By Deanie Barth, MSPT Physical Therapist

 

As an adult, you’re used to hearing how important it is to keep your core (trunk and abdominals) strong. The same is true for your infant and toddler. As a matter of fact, a strong core is the foundation towards achieving very important milestones such as crawling, standing and walking. And it all begins as soon as your child is born.

 

As soon as your child enters this world, curiosity will get the best of him. From birth to 3 months of age, your child will actually begin to work on his core strength. First, you will notice his attempts to lift his head when you hold him over your shoulder. It will begin with clumsy head bobbing, but sooner than you think he will begin to hold it upright to explore the world around him. He will also start to rotate his head in response to sounds. Next, you will find if you place him on his stomach, he will attempt to lift his head up.

 

Between 3 and 6 months, tummy time gets a little more serious. Your child’s neck strength will continue to develop and he will be able to hold his head up without bobbing and will take weight through his forearms. As his upper back and arms get stronger, you’ll see him attempt to push up on to extended arms. Pretty soon, he’ll be shifting his weight back and forth from one arm to the other and if you entice him with entertaining objects, he may even reach out for one while bearing all of his weight through only one arm. If he likes tummy time, you may find that when placed on his back, he will roll onto his stomach. This should be encouraged because it helps to strengthen abdominal muscles as well as back muscles.

 

Once your child reaches 6 months, he’ll really start moving. You’ll find if he doesn’t like tummy time, he’ll just flip himself right back onto his back. Although this can be frustrating for a parent who is trying to encourage tummy time, just remember that these repeated motions help to further strengthen his trunk. Around this time, your child will also start to sit without your support. It is recommended that you make his environment as soft as possible so that if he topples over he won’t be afraid to do it again. His balance will not be up to par and this is because of still inadequate trunk strength. However, the more he is able to recover from a loss of balance, the stronger he will become. A common mistake I see parents make is constantly holding their children at this time or allowing them to lean on them for support whenever they are sitting. While you don’t want to frustrate your child who may seek support, it is important to allow specified times of the day for your child to learn how to gain control over their body and this comes with trial and error. You can further strengthen your child’s upper back and abdominals by encouraging them to pull on your fingers to achieve sitting. You can start with your child lying on an incline for the beginner and then gradually reduce the incline and offer less support as your child becomes stronger.

 

As your child approaches 9 months, his trunk strength is developed well enough to get ready for locomotion. You will find that when he is placed on his stomach, he will start to push himself up onto all fours. He will also spend more time bearing weight through only one arm while playing with objects with the other. If you place one of his favorite toys just out of reach, the next thing you know, he’ll be crawling forward just slightly to retrieve it. Crawling not only will further strengthen his core and arms, but it also encourages reciprocal (alternating) movement of the lower extremities, which is necessary for walking.

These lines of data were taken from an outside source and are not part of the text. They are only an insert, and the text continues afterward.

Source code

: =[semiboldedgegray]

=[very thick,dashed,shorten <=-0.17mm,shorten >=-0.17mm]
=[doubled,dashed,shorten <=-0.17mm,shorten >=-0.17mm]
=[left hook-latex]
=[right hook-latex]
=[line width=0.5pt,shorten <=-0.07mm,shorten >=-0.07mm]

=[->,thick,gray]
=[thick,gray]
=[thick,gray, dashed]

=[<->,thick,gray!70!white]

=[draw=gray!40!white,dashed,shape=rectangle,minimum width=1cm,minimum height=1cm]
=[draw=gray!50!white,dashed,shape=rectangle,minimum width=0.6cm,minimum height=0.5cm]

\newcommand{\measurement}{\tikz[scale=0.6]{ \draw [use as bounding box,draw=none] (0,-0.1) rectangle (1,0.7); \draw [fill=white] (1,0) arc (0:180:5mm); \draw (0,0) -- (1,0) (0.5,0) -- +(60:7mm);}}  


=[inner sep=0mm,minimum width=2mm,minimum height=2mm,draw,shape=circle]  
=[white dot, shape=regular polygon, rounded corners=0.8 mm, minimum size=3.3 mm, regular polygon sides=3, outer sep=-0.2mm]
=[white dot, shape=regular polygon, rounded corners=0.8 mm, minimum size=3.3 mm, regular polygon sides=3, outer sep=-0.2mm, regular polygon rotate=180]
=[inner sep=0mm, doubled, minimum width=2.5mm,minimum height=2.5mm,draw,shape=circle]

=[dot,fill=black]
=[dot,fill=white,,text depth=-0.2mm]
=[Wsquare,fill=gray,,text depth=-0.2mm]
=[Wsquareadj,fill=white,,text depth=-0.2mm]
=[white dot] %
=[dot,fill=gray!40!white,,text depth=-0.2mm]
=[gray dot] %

Between 9 and 12 months your child will be crawling all over your home, but he will soon realize that the only way to truly get into mischief is to not only crawl over to the desired target, but to be able to reach it as well. He will begin attempting to pull to stand to objects and cruising along objects. At first, he will stand with his legs wide apart and if he does let go of the stabilizing object, he will hold his arms high in the air. Once again, this is because of inadequate trunk strength and he requires this positioning to maintain his balance. As his strength improves, so will his balance and with that you will see his base of support become more narrow and his arms drop lower and lower. Once your child is able to maintain his balance in standing unsupported, he will begin what most people believe to be the most important gross motor milestone of all – walking.

 

There are so many ways you can play with your child to strengthen their trunk and thereby achieve these very important milestones.

 

Here are a few of my favorites…

 

For tummy time, I love...

Kick and Play Playground Taggies Look At Me Mirror

 

For encouraging upright sitting while reaching with arms to retrieve objects...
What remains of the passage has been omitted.